Work required:
Using the data below, return every line that holds the word "axes".

Records supplied:
##############################

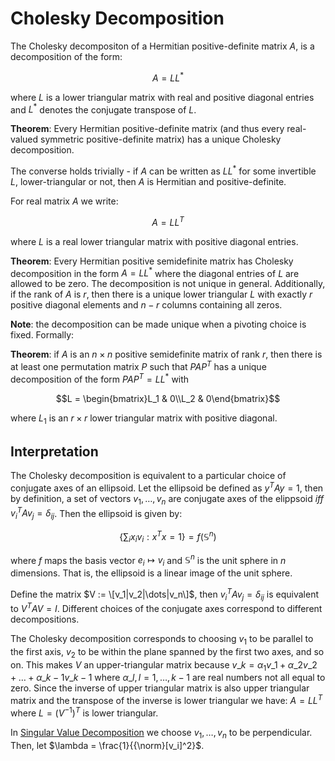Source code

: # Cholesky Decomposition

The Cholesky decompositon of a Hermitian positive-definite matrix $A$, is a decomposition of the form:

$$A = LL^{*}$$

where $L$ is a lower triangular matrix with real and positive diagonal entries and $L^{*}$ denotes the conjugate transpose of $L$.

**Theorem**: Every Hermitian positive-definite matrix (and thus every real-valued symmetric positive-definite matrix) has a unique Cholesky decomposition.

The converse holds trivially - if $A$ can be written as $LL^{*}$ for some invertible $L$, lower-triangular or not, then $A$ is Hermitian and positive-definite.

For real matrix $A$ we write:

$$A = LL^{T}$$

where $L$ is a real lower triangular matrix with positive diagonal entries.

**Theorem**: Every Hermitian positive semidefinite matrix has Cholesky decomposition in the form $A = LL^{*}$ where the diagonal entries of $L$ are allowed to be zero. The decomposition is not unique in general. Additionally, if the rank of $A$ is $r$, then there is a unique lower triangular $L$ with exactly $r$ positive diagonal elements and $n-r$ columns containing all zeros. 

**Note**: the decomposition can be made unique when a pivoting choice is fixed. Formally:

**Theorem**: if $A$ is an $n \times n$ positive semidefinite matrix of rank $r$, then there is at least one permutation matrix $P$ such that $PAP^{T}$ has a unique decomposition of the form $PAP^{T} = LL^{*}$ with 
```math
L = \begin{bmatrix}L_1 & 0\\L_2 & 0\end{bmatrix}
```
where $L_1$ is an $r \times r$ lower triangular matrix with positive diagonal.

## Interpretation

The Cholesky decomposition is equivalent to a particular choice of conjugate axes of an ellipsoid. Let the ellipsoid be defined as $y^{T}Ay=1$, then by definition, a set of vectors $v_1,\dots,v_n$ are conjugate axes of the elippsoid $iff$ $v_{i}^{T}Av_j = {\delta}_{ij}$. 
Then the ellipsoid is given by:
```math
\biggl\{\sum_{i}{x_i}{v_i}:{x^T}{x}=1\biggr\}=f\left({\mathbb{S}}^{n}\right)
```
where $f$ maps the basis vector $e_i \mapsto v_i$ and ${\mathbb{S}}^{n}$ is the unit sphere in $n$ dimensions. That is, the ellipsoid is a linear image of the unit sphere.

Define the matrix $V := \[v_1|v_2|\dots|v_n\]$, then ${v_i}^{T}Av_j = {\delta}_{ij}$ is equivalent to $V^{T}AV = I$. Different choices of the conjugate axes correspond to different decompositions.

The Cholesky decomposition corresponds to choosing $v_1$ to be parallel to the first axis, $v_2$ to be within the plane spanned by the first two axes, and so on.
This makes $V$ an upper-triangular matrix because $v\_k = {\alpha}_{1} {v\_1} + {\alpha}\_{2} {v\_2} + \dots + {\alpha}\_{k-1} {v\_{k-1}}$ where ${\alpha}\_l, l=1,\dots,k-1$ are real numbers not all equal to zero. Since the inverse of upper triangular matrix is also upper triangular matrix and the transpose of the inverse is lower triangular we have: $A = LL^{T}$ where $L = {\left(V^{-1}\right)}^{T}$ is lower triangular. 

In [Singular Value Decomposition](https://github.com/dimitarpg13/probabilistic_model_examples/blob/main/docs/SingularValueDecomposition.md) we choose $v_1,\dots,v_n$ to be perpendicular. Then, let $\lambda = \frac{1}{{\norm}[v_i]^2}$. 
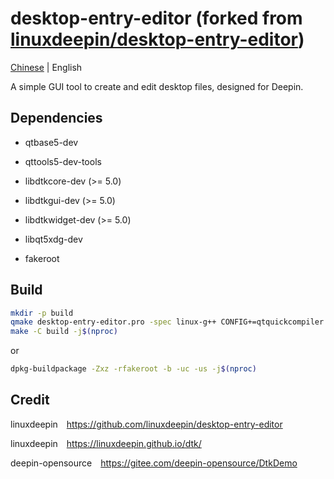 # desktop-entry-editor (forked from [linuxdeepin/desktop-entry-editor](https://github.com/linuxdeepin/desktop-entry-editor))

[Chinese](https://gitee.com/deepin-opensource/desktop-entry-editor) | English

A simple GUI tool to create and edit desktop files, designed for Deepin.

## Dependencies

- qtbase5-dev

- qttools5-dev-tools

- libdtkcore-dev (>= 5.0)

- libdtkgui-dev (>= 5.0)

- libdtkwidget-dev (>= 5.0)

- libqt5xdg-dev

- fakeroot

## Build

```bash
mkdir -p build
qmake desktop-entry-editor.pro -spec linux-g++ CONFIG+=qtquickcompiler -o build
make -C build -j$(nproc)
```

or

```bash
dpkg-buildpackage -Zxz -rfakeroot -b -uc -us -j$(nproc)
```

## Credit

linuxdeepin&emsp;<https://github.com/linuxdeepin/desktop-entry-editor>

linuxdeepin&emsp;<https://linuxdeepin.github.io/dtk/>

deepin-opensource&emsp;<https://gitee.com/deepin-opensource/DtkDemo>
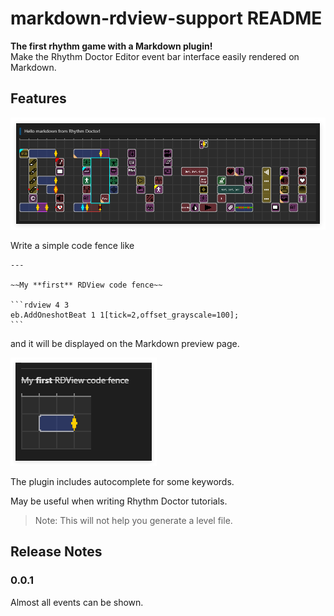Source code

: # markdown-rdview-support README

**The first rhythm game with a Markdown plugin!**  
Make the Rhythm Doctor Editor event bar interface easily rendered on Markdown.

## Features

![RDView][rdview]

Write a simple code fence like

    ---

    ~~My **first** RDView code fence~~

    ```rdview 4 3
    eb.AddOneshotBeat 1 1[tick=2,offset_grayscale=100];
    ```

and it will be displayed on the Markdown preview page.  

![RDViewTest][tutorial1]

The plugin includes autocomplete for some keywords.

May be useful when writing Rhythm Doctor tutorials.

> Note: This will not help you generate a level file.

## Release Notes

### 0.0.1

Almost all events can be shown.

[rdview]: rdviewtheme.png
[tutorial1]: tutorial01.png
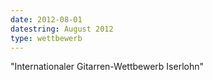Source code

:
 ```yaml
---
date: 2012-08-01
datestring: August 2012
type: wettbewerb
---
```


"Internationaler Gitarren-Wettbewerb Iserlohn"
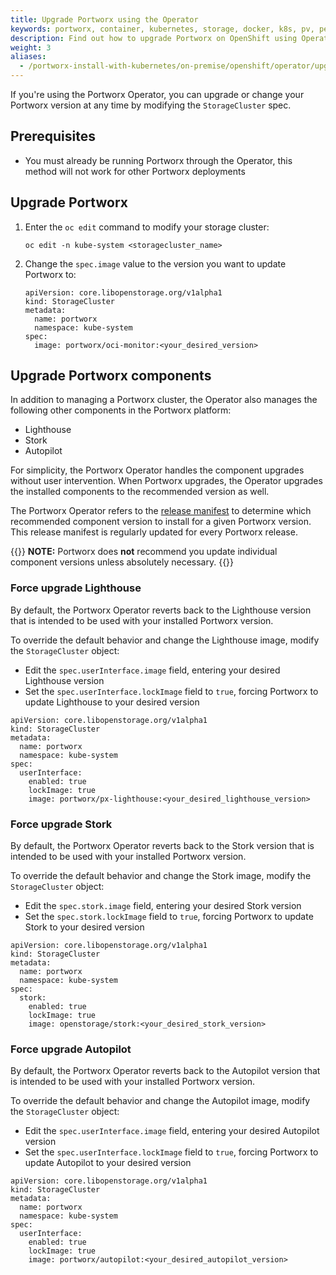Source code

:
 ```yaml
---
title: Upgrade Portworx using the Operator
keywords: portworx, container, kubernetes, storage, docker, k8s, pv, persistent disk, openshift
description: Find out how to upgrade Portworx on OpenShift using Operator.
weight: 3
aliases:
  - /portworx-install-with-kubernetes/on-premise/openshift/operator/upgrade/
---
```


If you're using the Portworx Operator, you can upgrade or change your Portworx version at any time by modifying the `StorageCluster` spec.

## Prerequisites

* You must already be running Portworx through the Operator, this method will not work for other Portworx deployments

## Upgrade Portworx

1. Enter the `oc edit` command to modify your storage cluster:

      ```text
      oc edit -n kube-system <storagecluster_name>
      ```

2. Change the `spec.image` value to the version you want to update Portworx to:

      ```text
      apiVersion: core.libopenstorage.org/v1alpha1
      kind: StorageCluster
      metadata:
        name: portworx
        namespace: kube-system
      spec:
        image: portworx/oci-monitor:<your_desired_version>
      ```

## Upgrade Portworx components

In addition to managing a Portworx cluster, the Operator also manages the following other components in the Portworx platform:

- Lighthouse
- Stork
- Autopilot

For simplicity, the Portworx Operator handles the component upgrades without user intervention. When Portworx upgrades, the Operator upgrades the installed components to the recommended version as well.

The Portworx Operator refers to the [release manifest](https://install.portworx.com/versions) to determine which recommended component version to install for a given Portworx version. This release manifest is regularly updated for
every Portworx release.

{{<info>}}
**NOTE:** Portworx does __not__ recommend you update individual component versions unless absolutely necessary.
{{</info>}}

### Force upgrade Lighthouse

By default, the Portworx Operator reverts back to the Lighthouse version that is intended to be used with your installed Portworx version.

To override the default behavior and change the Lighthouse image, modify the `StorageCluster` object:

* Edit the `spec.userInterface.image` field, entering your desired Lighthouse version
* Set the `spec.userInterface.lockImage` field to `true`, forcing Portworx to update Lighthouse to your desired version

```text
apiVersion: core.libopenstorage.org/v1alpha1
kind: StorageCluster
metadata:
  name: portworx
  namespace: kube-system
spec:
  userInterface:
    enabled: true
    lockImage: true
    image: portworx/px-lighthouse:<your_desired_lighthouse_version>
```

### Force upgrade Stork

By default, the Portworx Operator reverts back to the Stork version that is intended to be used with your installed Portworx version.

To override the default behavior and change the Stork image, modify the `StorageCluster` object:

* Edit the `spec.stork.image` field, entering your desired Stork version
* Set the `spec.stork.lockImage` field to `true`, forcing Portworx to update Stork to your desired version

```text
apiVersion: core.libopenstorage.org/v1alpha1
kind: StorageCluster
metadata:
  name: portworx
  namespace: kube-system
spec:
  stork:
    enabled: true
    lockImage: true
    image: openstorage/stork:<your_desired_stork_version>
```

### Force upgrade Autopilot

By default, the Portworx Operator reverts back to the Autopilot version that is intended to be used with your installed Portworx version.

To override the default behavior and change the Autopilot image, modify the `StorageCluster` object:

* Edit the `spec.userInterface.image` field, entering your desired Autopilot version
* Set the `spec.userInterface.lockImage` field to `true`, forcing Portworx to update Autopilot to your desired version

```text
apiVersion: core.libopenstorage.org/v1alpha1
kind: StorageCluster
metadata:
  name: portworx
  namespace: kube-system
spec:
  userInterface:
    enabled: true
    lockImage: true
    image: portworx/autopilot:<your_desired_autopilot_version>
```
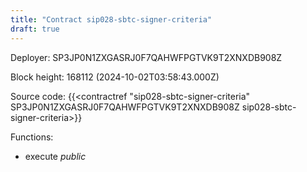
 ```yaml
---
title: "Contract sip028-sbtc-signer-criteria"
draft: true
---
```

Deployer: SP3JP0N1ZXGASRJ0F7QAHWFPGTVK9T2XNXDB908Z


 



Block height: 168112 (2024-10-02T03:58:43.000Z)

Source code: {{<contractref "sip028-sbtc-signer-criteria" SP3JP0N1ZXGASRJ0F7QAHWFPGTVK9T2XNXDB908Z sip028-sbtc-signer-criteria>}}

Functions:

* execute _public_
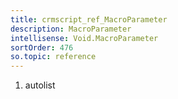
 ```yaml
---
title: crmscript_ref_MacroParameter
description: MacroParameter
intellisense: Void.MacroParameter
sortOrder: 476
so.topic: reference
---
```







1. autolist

##############################

Answer space:
The Cholesky decomposition is equivalent to a particular choice of conjugate axes of an ellipsoid. Let the ellipsoid be defined as $y^{T}Ay=1$, then by definition, a set of vectors $v_1,\dots,v_n$ are conjugate axes of the elippsoid $iff$ $v_{i}^{T}Av_j = {\delta}_{ij}$. 
Define the matrix $V := \[v_1|v_2|\dots|v_n\]$, then ${v_i}^{T}Av_j = {\delta}_{ij}$ is equivalent to $V^{T}AV = I$. Different choices of the conjugate axes correspond to different decompositions.
The Cholesky decomposition corresponds to choosing $v_1$ to be parallel to the first axis, $v_2$ to be within the plane spanned by the first two axes, and so on.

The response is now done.